Segment Open

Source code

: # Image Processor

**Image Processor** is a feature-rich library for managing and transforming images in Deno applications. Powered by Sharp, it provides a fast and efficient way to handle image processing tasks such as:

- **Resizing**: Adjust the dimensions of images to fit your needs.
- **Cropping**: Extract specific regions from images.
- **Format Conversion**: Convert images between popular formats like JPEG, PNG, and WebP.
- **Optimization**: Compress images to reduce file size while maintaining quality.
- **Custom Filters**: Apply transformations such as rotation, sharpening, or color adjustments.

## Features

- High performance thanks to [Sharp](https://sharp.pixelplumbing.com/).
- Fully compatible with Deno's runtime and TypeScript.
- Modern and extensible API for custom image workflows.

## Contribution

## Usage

Segment Closed
Segment Open

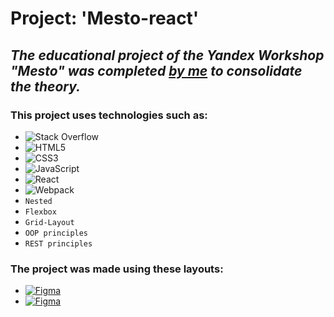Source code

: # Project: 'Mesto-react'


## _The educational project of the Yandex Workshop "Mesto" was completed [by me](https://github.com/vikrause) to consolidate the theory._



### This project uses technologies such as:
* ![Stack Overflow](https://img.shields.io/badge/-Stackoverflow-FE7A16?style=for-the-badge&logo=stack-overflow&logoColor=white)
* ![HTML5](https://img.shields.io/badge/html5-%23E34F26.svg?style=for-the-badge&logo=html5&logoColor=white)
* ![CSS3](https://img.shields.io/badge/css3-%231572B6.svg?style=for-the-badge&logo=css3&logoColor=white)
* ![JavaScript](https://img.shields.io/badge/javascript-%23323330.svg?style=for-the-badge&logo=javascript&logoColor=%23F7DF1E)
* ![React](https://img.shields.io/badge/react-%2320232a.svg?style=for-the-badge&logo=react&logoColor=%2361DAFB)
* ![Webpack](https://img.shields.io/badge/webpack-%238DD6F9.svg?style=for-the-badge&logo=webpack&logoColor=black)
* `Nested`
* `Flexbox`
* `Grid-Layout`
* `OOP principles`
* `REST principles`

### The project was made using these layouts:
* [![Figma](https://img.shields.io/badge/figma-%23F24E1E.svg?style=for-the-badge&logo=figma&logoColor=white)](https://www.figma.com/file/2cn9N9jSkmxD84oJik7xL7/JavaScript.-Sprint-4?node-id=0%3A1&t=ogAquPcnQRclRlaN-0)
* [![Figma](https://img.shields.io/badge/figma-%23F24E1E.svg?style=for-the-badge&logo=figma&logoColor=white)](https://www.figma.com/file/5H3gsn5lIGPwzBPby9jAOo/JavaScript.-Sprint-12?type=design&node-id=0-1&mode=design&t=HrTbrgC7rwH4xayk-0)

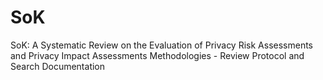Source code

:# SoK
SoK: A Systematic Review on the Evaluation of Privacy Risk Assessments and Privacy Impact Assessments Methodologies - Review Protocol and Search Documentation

Segment Closed
Segment Open

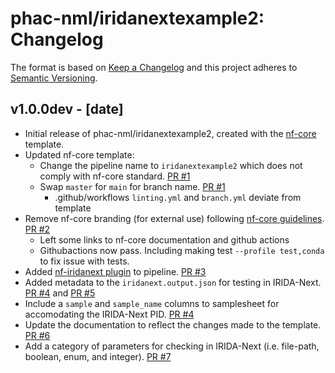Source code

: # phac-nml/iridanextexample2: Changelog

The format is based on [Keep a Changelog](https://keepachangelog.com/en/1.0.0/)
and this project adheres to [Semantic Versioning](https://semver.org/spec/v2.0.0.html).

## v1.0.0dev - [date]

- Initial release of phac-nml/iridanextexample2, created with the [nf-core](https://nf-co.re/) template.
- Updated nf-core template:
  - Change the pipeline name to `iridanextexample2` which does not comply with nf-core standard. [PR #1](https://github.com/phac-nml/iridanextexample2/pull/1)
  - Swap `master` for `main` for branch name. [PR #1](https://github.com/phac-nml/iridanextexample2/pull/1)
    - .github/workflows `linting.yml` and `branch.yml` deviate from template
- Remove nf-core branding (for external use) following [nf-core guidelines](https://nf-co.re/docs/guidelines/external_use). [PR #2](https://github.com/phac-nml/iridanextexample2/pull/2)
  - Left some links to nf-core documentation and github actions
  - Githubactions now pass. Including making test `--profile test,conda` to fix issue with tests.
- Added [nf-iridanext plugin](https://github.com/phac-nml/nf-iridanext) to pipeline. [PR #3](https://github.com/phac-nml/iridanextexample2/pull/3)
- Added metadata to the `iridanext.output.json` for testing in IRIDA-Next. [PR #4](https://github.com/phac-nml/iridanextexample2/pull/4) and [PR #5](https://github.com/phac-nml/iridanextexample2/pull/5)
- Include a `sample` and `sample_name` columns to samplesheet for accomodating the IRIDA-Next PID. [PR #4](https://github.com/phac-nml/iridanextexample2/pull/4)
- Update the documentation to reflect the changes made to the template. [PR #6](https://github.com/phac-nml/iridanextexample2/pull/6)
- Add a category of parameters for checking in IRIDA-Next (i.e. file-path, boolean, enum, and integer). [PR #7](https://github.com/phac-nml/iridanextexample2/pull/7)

Segment Closed

Activity >>
As listed above, the lines from the line with "- Include a" to the line with "- Add a category" are to be echoed exactly, with both ends included and nothing added.

Exercise output >>
- Include a `sample` and `sample_name` columns to samplesheet for accomodating the IRIDA-Next PID. [PR #4](https://github.com/phac-nml/iridanextexample2/pull/4)
- Update the documentation to reflect the changes made to the template. [PR #6](https://github.com/phac-nml/iridanextexample2/pull/6)
- Add a category of parameters for checking in IRIDA-Next (i.e. file-path, boolean, enum, and integer). [PR #7](https://github.com/phac-nml/iridanextexample2/pull/7)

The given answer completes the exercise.